### What you will do:
In the records below, find the line that contains "PAXOS algorithm for" and the line that contains "Using NFR we". Set down exactly those lines and every line between them, and nothing more.

### Source material:
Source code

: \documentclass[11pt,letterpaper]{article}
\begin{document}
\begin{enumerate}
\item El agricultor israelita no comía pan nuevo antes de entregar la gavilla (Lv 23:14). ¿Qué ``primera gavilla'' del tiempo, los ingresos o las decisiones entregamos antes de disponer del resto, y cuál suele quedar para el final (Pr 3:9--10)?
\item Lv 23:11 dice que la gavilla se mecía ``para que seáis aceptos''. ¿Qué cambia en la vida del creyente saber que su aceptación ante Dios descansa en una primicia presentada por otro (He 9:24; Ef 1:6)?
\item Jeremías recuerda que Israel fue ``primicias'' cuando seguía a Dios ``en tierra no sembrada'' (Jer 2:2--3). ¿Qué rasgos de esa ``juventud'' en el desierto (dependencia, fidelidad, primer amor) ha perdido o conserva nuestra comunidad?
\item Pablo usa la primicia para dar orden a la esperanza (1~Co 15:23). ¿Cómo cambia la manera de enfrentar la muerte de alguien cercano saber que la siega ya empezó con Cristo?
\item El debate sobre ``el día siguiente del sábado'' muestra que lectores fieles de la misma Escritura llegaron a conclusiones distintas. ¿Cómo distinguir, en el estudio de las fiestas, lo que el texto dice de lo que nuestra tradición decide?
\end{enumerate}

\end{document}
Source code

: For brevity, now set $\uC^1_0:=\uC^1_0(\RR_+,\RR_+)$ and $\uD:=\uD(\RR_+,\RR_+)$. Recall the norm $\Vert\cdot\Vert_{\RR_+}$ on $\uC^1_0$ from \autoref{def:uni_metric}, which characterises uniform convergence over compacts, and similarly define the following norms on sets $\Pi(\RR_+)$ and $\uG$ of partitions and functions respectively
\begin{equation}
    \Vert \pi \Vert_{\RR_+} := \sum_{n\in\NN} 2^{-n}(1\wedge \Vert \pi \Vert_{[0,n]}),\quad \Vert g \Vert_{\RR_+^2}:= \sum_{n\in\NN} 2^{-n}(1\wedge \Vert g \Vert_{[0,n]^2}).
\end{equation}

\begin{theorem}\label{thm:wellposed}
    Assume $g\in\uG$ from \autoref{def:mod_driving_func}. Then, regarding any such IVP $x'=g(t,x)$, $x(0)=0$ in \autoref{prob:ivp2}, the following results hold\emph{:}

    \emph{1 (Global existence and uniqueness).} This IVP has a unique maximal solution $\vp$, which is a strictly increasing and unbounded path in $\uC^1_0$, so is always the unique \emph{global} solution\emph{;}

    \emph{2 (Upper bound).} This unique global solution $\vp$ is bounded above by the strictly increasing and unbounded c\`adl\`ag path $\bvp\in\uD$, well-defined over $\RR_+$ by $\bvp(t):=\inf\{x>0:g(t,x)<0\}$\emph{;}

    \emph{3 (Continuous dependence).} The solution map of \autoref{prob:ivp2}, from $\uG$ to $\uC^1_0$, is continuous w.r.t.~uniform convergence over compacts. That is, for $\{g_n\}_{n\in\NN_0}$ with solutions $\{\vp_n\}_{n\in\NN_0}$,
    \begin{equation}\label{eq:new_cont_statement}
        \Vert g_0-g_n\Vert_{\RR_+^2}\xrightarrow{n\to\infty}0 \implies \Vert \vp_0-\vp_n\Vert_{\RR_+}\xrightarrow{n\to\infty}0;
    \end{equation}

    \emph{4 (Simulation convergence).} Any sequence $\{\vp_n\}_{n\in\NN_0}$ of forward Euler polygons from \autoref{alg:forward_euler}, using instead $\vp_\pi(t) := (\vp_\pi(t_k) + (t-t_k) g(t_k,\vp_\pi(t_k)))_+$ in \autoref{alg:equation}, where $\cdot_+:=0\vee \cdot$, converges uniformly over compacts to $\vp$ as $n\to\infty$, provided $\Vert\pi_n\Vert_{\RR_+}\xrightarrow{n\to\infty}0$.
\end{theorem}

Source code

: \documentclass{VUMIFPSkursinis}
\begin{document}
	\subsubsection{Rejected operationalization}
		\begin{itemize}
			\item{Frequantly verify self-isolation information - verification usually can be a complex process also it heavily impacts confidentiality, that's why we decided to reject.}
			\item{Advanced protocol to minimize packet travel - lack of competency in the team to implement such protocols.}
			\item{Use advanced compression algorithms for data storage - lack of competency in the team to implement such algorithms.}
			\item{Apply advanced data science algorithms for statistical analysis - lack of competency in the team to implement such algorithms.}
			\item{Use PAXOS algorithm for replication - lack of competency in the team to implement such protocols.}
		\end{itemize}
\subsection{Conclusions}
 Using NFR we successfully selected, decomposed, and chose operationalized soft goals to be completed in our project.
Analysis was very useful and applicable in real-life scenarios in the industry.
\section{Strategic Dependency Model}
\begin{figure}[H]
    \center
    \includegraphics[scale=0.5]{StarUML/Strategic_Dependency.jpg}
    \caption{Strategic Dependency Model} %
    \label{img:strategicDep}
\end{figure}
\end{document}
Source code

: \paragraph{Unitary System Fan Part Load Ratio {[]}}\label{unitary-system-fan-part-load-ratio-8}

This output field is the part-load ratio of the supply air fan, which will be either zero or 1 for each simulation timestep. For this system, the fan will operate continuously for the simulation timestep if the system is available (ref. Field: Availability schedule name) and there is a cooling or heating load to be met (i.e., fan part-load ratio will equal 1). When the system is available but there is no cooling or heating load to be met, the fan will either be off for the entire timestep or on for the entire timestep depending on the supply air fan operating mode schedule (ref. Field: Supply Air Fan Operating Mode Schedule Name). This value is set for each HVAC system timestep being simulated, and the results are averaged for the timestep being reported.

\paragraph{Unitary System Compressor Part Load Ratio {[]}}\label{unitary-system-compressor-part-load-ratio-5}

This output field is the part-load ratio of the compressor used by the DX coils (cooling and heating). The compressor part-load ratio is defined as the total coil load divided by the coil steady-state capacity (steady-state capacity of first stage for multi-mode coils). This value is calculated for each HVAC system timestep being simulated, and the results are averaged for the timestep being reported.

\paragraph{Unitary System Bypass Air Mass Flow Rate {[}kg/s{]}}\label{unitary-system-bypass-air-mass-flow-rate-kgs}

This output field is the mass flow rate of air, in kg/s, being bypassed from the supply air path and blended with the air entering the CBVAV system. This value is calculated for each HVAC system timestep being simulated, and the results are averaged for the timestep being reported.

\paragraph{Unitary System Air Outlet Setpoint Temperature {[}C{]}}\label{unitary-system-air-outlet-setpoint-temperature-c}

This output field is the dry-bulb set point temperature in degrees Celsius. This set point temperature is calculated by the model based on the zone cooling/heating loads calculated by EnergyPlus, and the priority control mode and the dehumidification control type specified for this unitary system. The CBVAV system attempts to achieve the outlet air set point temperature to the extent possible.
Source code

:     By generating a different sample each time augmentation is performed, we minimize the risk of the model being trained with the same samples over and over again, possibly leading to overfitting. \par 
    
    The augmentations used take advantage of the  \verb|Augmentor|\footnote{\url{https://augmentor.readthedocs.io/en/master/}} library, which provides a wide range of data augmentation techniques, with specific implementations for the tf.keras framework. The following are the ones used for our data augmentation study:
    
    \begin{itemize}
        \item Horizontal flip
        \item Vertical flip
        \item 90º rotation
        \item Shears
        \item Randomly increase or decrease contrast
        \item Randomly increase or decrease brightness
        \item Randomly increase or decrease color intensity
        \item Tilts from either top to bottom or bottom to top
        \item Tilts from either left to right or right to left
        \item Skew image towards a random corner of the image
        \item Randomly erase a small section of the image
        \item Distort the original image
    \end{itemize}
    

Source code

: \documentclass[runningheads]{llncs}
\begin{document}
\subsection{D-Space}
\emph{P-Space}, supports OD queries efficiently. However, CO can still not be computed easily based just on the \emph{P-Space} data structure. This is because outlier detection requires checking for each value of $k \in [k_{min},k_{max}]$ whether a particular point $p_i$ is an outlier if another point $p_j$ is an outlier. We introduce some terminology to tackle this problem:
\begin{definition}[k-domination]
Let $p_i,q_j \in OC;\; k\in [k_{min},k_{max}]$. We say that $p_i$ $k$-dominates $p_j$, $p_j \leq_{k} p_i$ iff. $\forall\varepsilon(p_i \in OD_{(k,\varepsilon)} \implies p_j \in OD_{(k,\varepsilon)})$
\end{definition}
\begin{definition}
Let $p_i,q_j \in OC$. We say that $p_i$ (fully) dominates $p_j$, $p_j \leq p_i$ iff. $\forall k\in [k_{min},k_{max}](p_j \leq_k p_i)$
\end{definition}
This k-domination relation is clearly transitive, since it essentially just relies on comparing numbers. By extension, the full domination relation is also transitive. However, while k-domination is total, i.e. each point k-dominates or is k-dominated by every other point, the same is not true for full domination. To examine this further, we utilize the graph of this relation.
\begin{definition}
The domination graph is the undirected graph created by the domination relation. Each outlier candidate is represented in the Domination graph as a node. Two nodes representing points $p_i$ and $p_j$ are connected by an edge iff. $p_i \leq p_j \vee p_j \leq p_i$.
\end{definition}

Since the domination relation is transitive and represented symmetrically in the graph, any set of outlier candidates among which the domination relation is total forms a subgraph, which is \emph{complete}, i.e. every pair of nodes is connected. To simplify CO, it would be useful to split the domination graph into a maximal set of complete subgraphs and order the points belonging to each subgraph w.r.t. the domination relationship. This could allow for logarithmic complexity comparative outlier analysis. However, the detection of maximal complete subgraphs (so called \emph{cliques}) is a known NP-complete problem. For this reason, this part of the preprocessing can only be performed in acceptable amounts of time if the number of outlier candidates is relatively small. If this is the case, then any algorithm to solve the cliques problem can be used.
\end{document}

### Output of the exercise:
			\item{Use PAXOS algorithm for replication - lack of competency in the team to implement such protocols.}
		\end{itemize}
\subsection{Conclusions}
 Using NFR we successfully selected, decomposed, and chose operationalized soft goals to be completed in our project.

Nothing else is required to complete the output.